Italy and San Marino at loggerheads
Between Italy and San Marino, the small sovereign state located on the territory of the peninsula, relations have always been idyllic. For a month now, however, a problem has made relations between nations quite tense.
Have you ever been to San Marino? The small sovereign state which is also one of the oldest in Europe located in central Italy not too far from places such as Ancona and Riccione represents what in the geographical jargon is called “enclave” or a nation that is located included in the territory of a second nation. To visit San Marino you need a passport but many Italian citizens who have the right documents can simply take the car and go to the country.
Of course, many citizens of San Marino they do the same thing: the approximately 33,000 inhabitants of the Titan nation are used to taking the car to venture into Italy for various reasons such as work, tourism or simple curiosity. But here a question spontaneously arises: how does the procedure for notifying a fine to a citizen of San Marino who enters the Italian Highway Code work? After all, we always talk about a sovereign nation.
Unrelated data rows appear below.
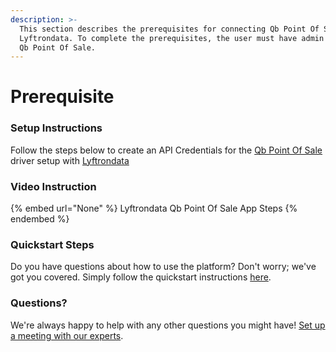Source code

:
 ```yaml
---
description: >-
  This section describes the prerequisites for connecting Qb Point Of Sale to
  Lyftrondata. To complete the prerequisites, the user must have admin access to
  Qb Point Of Sale.
---
```


# Prerequisite

<mark style="color:blue;"></mark>

### Setup Instructions

Follow the steps below to create an API Credentials for the [Qb Point Of Sale](None) driver setup with [Lyftrondata](https://www.lyftrondata.com)

### Video Instruction

{% embed url="None" %}
Lyftrondata Qb Point Of Sale App Steps
{% endembed %}

### Quickstart Steps

Do you have questions about how to use the platform? Don't worry; we've got you covered. Simply follow the quickstart instructions [here](README.md).

### Questions? <a href="#questions" id="questions"></a>

We're always happy to help with any other questions you might have! [Set up a meeting with our experts](https://www.lyftrondata.com/book-a-meeting/).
Recently, there has been a real case of state – a more than appropriate term given the situation – between the Italian and San Marino governments. Several citizens of the small state have protested that the way in which they have received home delivery of the fines which does not comply with local laws…
Who do we notify first?
The Union of San Marino Consumers or UCS he protested just last month for the huge number of many who have traveled from Italy to the homes of the citizens of San Marino without, however, passing through the bodies appointed to this function. Simply put, our government sent the unpaid fines within 30 days to the citizens of San Marino by regular mail.
According to the law of San Marino, the sanction it must pass through the authorities of the small state who only afterwards send the request for payment to indolent citizens within 30 days. If this does not happen, according to UCS, an offense would occur and an ambiguous situation would arise whereby a citizen of San Marino could also find a way to never pay the fine taken in Italy.
Indeed, the Ministry of Foreign Affairs he had begun negotiations on the Convention of friendship and good neighborliness of 1939 based between the two countries which, however, due to the pandemic, had not been able to proceed beyond the preliminary phase. The question may seem bizarre but it needs to be answered. Otherwise, it could create inconvenient precedents and ambiguous situations at the legal level.